It was like the sun rising in the west. For over a decade, Rupert Murdoch had disputed the science of climate change. Then, at a Tokyo press conference last week, the conservative media mogul announced that he is now in favor of an international treaty to halt the progress of global warming. Immediately, pundits began to wonder what effect his conversion would have within News Corporation, his vast media empire.

Now, Murdoch is unpopular with many different people for many different reasons. Just last week, MSNBC’s Keith Olbermann gave him the “Worst Person in the World” award. It was for another comment that Murdoch had made in Japan, about the United States’ 2,839 deaths in Iraq being “quite minute.” But most of the enmity for Murdoch comes from his well-documented reputation as an agenda pusher who breaks journalistic sacraments. In an article from October 16, former New York City mayor Ed Koch told the New Yorker’s John Cassidy that upon receiving news of an intended endorsement from the New York Post in 1977, he told Murdoch, “Rupert, you’ve just elected me.” Critics often accuse the News Corp. chairman of throwing his weight around like that. They accuse his editors of promoting his conservative political and economic agendas. It is no mystery - angry liberals do not even sue as much they used to.

So it was strange, and certainly conspicuous, when Murdoch began, not to turn exactly, but to bear left on a few issues. Cassidy’s 8,000-word feature was centered on a fundraiser that Murdoch held for Hillary Clinton at News Corp.’s Manhattan offices, which house the Post and Fox News. Both organizations had spent the better part of the 1990s lambasting the Clinton administration, and had opposed Hillary’s run for the Senate in 2000. Cassidy also reports that Murdoch has donated over half a million dollars to the Clinton Foundation’s Climate Initiative, and that he has declared his intention to make News Corp. a “carbon neutral” company.

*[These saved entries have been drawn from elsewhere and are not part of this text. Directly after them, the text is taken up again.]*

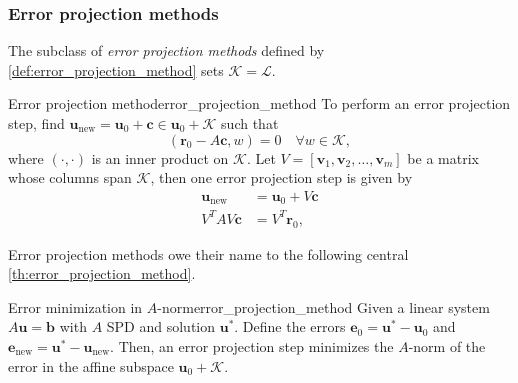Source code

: \subsubsection{Error projection methods}
The subclass of \textit{error projection methods} defined by \cref{def:error_projection_method} sets $\mathcal{K} = \mathcal{L}$.
\begin{fancydef}{Error projection method}{error_projection_method}
  To perform an error projection step, find $\mathbf{u}_{\text{new}} = \mathbf{u}_0 + \mathbf{c} \in \mathbf{u}_0 + \mathcal{K}$ such that
  \begin{equation}
    (\mathbf{r}_0 - A\mathbf{c}, w) = 0 \quad \forall w \in \mathcal{K},
    \label{eq:orthogonality_condition}
  \end{equation}
  where $(\cdot,\cdot)$ is an inner product on $\mathcal{K}$. Let $V = [\mathbf{v}_1, \mathbf{v}_2, \dots, \mathbf{v}_m]$ be a matrix whose columns span $\mathcal{K}$, then one error projection step is given by
  \begin{align*}
    \mathbf{u}_{\text{new}} & = \mathbf{u}_0 + V \mathbf{c} \\
    V^TAV\mathbf{c} & = V^T\mathbf{r}_0,
  \end{align*}
\end{fancydef}
Error projection methods owe their name to the following central \cref{th:error_projection_method}.
\begin{fancyth}{Error minimization in $A$-norm}{error_projection_method}
  Given a linear system $A\mathbf{u} = \mathbf{b}$ with $A$ SPD and solution $\mathbf{u}^{*}$. Define the errors $\mathbf{e}_0 = \mathbf{u}^{*} - \mathbf{u}_0$ and $\mathbf{e}_{\text{new}} = \mathbf{u}^{*} - \mathbf{u}_{\text{new}}$. Then, an error projection step minimizes the $A$-norm of the error in the affine subspace $\mathbf{u}_0 + \mathcal{K}$.
\end{fancyth}
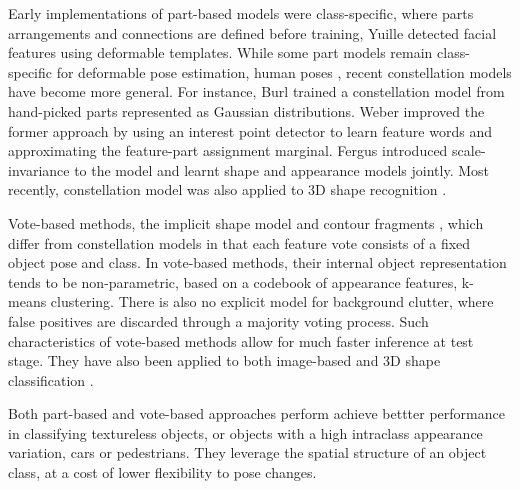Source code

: Early implementations of part-based models were class-specific, where parts arrangements and connections are defined before training, \eg Yuille \etal detected facial features using deformable templates. While some part models remain class-specific for deformable pose estimation, \eg human poses \cite{Yang2011, Eichner2012}, recent constellation models have become more general. For instance, Burl \etal \cite{Burl1998} trained a constellation model from hand-picked parts represented as Gaussian distributions. Weber \etal \cite{Weber2000} improved the former approach by using an interest point detector \cite{Kadir2001} to learn feature words and approximating the feature-part assignment marginal. Fergus \etal \cite{Fergus2007} introduced scale-invariance to the model and learnt shape and appearance models jointly. Most recently, constellation model was also applied to 3D shape recognition \cite{MuktaPrasad2011}.

Vote-based methods, \eg the implicit shape model \cite{Leibe2008} and contour fragments \cite{Shotton2008a}, which differ from constellation models in that each feature vote consists of a fixed object pose and class. In vote-based methods, their internal object representation tends to be non-parametric, based on a codebook of appearance features, \eg k-means clustering. There is also no explicit model for background clutter, where false positives are discarded through a majority voting process. Such characteristics of vote-based methods allow for much faster inference at test stage. They have also been applied to both image-based \cite{Leibe2008, Shotton2008} and 3D shape classification \cite{Flitton2010,  Knopp2010, Pham2011, Barinova2010}.

Both part-based and vote-based approaches perform achieve bettter performance in classifying textureless objects, or objects with a high intraclass appearance variation, \eg cars or pedestrians. They leverage the spatial structure of an object class, at a cost of lower flexibility to pose changes.     




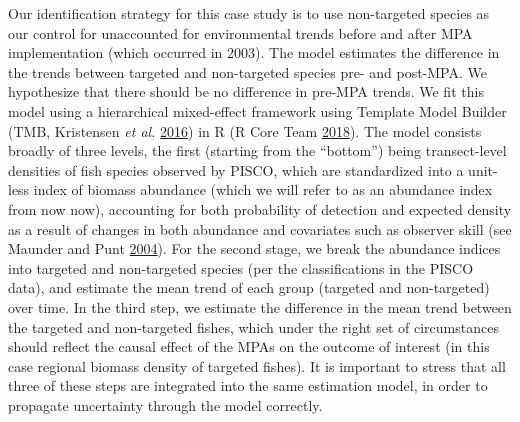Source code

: \documentclass[twoside,12pt,final]{ucthesis-CA2012}
\begin{document}
\begin{ucmainmatter}
Our identification strategy for this case study is to use non-targeted
species as our control for unaccounted for environmental trends before
and after MPA implementation (which occurred in 2003). The model
estimates the difference in the trends between targeted and non-targeted
species pre- and post-MPA. We hypothesize that there should be no
difference in pre-MPA trends. We fit this model using a hierarchical
mixed-effect framework using Template Model Builder (TMB, Kristensen
\emph{et al.} \protect\hyperlink{ref-Kristensen2016}{2016}) in R (R Core
Team \protect\hyperlink{ref-RCoreTeam2018}{2018}). The model consists
broadly of three levels, the first (starting from the ``bottom'') being
transect-level densities of fish species observed by PISCO, which are
standardized into a unit-less index of biomass abundance (which we will
refer to as an abundance index from now now), accounting for both
probability of detection and expected density as a result of changes in
both abundance and covariates such as observer skill (see Maunder and
Punt \protect\hyperlink{ref-Maunder2004}{2004}). For the second stage,
we break the abundance indices into targeted and non-targeted species
(per the classifications in the PISCO data), and estimate the mean trend
of each group (targeted and non-targeted) over time. In the third step,
we estimate the difference in the mean trend between the targeted and
non-targeted fishes, which under the right set of circumstances should
reflect the causal effect of the MPAs on the outcome of interest (in
this case regional biomass density of targeted fishes). It is important
to stress that all three of these steps are integrated into the same
estimation model, in order to propagate uncertainty through the model
correctly.


\end{ucmainmatter}
\end{document}
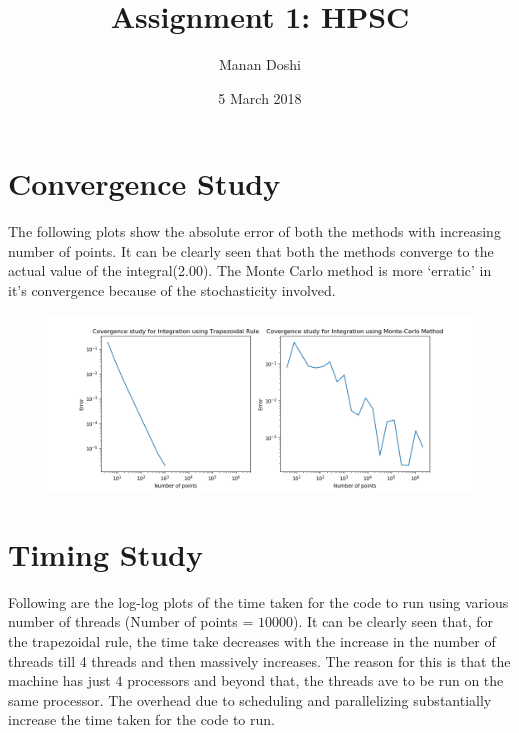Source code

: \documentclass{article}
\title{Assignment 1: HPSC}
\author{Manan Doshi}
\date{5 March 2018}
\begin{document}
\graphicspath{{/}}
\maketitle

\section{Convergence Study}
The following plots show the absolute error of both the methods with increasing number of points. It can be clearly seen that both the methods converge to the actual value of the integral(2.00). The Monte Carlo method is more `erratic' in it's convergence because of the stochasticity involved.

\begin{figure}[h!]
\centering
\includegraphics[scale=0.5]{conv}
\end{figure}

\newpage
\section{Timing Study}

Following are the log-log plots of the time taken for the code to run using various number of threads (Number of points = $10000$). It can be clearly seen that, for the trapezoidal rule, the time take decreases with the increase in the number of threads till 4 threads and then massively increases. The reason for this is that the machine has just $4$ processors and beyond that, the threads ave to be run on the same processor. The overhead due to scheduling and parallelizing substantially increase the time taken for the code to run.
\end{document}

In Australia, the company’s native turf, The Sydney Morning Herald wrote that, “The significance of Murdoch’s views is that, unlike almost all modern media proprietors, his views are the company’s views. If he is concerned about global warming, then newspapers in the U.S., Britain and Australia are, too.” Three days later, Murdoch’s announcement of his support for an agreement to replace the Kyoto Protocol delivered more grist for the mill.

His statements were brief and cautious. He reaffirmed many of his uncertainties about the causes and consequences of global warming, but said, “The planet deserves the benefit of the doubt.” He also said that any new climate treaty would have to include the U.S., which has not ratified Kyoto, and China and India, which are exempt. The announcement got little play in the U.S., however. Most of the debate and speculation was confined to the UK and Australia. In both places, there was some evidence that News Corp. publications were following the boss’s lead. The most egregious example is The Sun in London. While it is heartening to see a once skeptical newspaper change its color, it has launched into a borderline obnoxious campaign for the environment. For a week-long series on eco-friendly living that began September 11, its Web site flew a garish banner that urged readers to “Go green for with The Sun.” An editorial pronounced, “Too many of us have spent too long in denial over the threat from global warming.” The Times of London, another News Corp. paper, has remained more aloof to Murdoch’s changing opinions. The editors have always taken a moderate position on climate change, arguing for renewable energy sources over carbon taxes or trading schemes. But when Sir Nicholas Stern delivered his review on the Economics of Climate Change to the British government on October 30, it called for exactly those measures, and the Times’ editors supported it whole-heartedly. Interestingly, their editorial finished with the exact same phrase that Murdoch used last week: “the planet deserves the benefit of the doubt.” Down under, during the last two months, the Daily Telegraph in Sydney has published at least five editorials that variously affirm the reality of global warming, praise the Stern report, and criticize the Australian government for being weak on climate issues. Such opinions were completely absent from its pages in past years.